Objective: To estimate the use of epidural analgesia and experienced pain during childbirth after a short antenatal training course in self-hypnosis to ease childbirth.
Design: Randomised, controlled, single-blinded trial using a three-arm design.
Setting: Aarhus University Hospital Skejby in Denmark during the period July 2009 until August 2011.
Population: A total of 1222 healthy nulliparous women.
Method: Use of epidural analgesia and self-reported pain during delivery was compared in three groups: a hypnosis group receiving three 1-hour lessons in self-hypnosis with additional audiorecordings to ease childbirth, a relaxation group receiving three 1-hour lessons in various relaxation methods and mindfulness with audiorecordings for additional training, and a usual care group receiving ordinary antenatal care only.
Primary outcome: Use of epidural analgesia. Secondary outcomes included self-reported pain.
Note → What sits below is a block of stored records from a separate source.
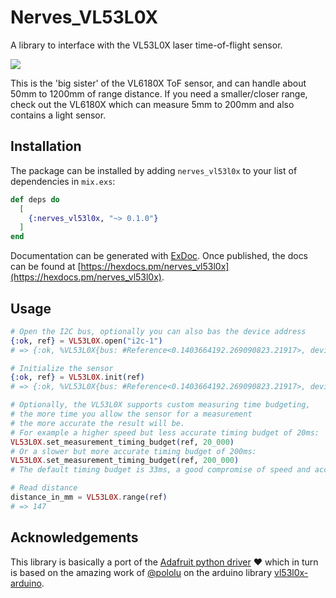 # Nerves_VL53L0X

A library to interface with the VL53L0X laser time-of-flight sensor.

[![](https://cdn-shop.adafruit.com/970x728/3317-15.jpg)](https://www.adafruit.com/product/3317)

This is the 'big sister' of the VL6180X ToF sensor, and can handle about 50mm to 1200mm of range distance. If you need a smaller/closer range, check out the VL6180X which can measure 5mm to 200mm and also contains a light sensor.

## Installation

The package can be installed by adding `nerves_vl53l0x` to your list of dependencies in `mix.exs`:

```elixir
def deps do
  [
    {:nerves_vl53l0x, "~> 0.1.0"}
  ]
end
```

Documentation can be generated with [ExDoc](https://github.com/elixir-lang/ex_doc). Once published, the docs can be found at [https://hexdocs.pm/nerves_vl53l0x](https://hexdocs.pm/nerves_vl53l0x).

## Usage

```elixir
# Open the I2C bus, optionally you can also bas the device address
{:ok, ref} = VL53L0X.open("i2c-1")
# => {:ok, %VL53L0X{bus: #Reference<0.1403664192.269090823.21917>, device: 41, stop_variable: nil}}

# Initialize the sensor
{:ok, ref} = VL53L0X.init(ref)
# => {:ok, %VL53L0X{bus: #Reference<0.1403664192.269090823.21917>, device: 41, stop_variable: 0x29}}

# Optionally, the VL53L0X supports custom measuring time budgeting,
# the more time you allow the sensor for a measurement
# the more accurate the result will be.
# For example a higher speed but less accurate timing budget of 20ms:
VL53L0X.set_measurement_timing_budget(ref, 20_000)
# Or a slower but more accurate timing budget of 200ms:
VL53L0X.set_measurement_timing_budget(ref, 200_000)
# The default timing budget is 33ms, a good compromise of speed and accuracy.

# Read distance
distance_in_mm = VL53L0X.range(ref)
# => 147
```

## Acknowledgements

This library is basically a port of the [Adafruit python driver](https://github.com/adafruit/Adafruit_CircuitPython_VL53L0X) :heart: which in turn is based on the amazing work of [@pololu](https://github.com/pololu) on the arduino library [vl53l0x-arduino](https://github.com/pololu/vl53l0x-arduino).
Results: There were no between-group differences in use of epidural analgesia-31.2% (95% confidence interval [95% CI] 27.1-35.3) in the hypnosis group, 29.8% (95% CI 25.7-33.8) in the relaxation group and 30.0% (95% CI 24.0-36.0) in the control group. No statistically significant differences between the three groups were observed for any of the self-reported pain measures.
Conclusion: In this large randomised controlled trial of a brief course in self-hypnosis to ease childbirth, no differences in use of epidural analgesia or pain experience were found across study groups. Before turning down self-hypnosis as a method for pain relief, further studies are warranted with focus on specific subgroups.
Trial registration: ClinicalTrials.gov NCT00914082.
© 2012 The Authors BJOG An International Journal of Obstetrics and Gynaecology © 2012 RCOG.